Registration of players under control (支配下選手登録, shihaika senshu tōroku) is the process of notifying Nippon Professional Baseball (NPB) that a professional baseball team affiliated with the NPB has the exclusive right to sign a contract with a specific player as established under Article 52 of the Nippon Professional Baseball Agreement. A player whose unified contract documents have been approved and published by NPB is called a registered player under control (支配下登録選手, shihaika tōroku senshu) or a controlled player (支配下選手, shihaika senshu), and under Article 68 of the NPB Agreement, the team retains exclusive contract rights to the player until the player becomes a free agent.

==Summary==
All players on each NPB team not considered developmental players are controlled players. Among controlled players, those on Nippon Professional Baseball rosters play in the first league's Central League and Pacific League, and other players play in the second league (NPB Agreement, Article 81).
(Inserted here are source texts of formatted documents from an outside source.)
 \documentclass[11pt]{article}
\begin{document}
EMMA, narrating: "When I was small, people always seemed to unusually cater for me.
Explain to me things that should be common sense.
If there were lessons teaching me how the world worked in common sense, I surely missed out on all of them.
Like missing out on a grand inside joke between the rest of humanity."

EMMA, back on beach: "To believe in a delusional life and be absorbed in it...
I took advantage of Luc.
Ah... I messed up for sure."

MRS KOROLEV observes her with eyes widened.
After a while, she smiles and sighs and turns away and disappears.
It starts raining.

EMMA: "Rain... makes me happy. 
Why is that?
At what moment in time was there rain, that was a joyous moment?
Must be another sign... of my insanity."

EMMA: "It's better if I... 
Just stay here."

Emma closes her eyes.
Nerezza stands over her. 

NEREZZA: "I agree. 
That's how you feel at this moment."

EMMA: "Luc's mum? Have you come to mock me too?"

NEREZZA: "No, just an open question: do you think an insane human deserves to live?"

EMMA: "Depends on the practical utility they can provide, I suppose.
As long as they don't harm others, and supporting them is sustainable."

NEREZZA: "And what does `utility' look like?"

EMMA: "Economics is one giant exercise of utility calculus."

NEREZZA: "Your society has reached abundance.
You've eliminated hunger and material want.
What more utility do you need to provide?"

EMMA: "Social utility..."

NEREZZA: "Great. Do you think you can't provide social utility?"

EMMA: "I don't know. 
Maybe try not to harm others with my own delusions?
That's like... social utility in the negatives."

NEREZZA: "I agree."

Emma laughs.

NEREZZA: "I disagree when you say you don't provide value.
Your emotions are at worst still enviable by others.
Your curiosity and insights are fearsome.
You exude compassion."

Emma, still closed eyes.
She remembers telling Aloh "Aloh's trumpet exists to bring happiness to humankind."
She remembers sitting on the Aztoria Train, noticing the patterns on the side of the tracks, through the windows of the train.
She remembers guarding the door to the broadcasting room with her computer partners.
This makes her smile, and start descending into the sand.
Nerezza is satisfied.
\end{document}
Players must fulfill their obligation to participate in official games held by NPB as well as unofficial games and training conducted by teams, the Nippon Professional Baseball All-Star Series, the Nippon Professional Baseball playoffs, and the Japan Series during the contract period.

==Regulations==
- Each team can have up to 70 controlled players. (NPB Agreement Article 79)
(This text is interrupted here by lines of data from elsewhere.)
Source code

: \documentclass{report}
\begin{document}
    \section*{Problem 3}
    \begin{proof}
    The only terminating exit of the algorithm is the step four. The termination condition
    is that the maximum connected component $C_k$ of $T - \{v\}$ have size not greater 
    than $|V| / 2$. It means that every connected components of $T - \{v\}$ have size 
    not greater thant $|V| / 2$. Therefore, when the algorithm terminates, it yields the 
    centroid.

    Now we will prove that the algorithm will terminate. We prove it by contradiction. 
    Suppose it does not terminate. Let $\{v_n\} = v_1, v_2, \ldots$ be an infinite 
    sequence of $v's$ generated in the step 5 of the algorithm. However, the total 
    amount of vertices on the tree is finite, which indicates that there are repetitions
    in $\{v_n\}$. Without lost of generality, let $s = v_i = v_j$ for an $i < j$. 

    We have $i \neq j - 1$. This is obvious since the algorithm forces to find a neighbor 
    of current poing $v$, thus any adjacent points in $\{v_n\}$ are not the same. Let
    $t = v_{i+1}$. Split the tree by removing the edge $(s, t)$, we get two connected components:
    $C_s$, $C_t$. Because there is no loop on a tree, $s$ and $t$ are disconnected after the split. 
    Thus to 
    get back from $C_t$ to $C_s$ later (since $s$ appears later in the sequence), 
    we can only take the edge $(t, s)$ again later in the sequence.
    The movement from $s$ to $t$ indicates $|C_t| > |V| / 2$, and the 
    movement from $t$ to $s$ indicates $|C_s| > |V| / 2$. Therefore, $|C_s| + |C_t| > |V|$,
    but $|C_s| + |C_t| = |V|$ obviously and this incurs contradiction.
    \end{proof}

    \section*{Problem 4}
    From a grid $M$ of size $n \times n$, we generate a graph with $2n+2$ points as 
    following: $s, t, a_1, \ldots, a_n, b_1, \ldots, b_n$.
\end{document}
- Player contracts are made through unified contract documents. (NPB Agreement Article 45)
- The team that signs the player contract must apply to the NPB commissioner for approval of the contract. (NPB Agreement Article 52–1)
- When the NPB Commissioner approves a player's contract, they must announce that they are controlled players. (NPB Agreement Article 52–3)
- Any player whose player contract has been unconditionally terminated or deemed terminated pursuant to the provisions of this Agreement, or who has forfeited or waived the right to be retained by the team during the suspension period, shall be free to enter into a player contract with any team after public announcement by the player and the Commissioner as a free agent player. (NPB Agreement Article 58)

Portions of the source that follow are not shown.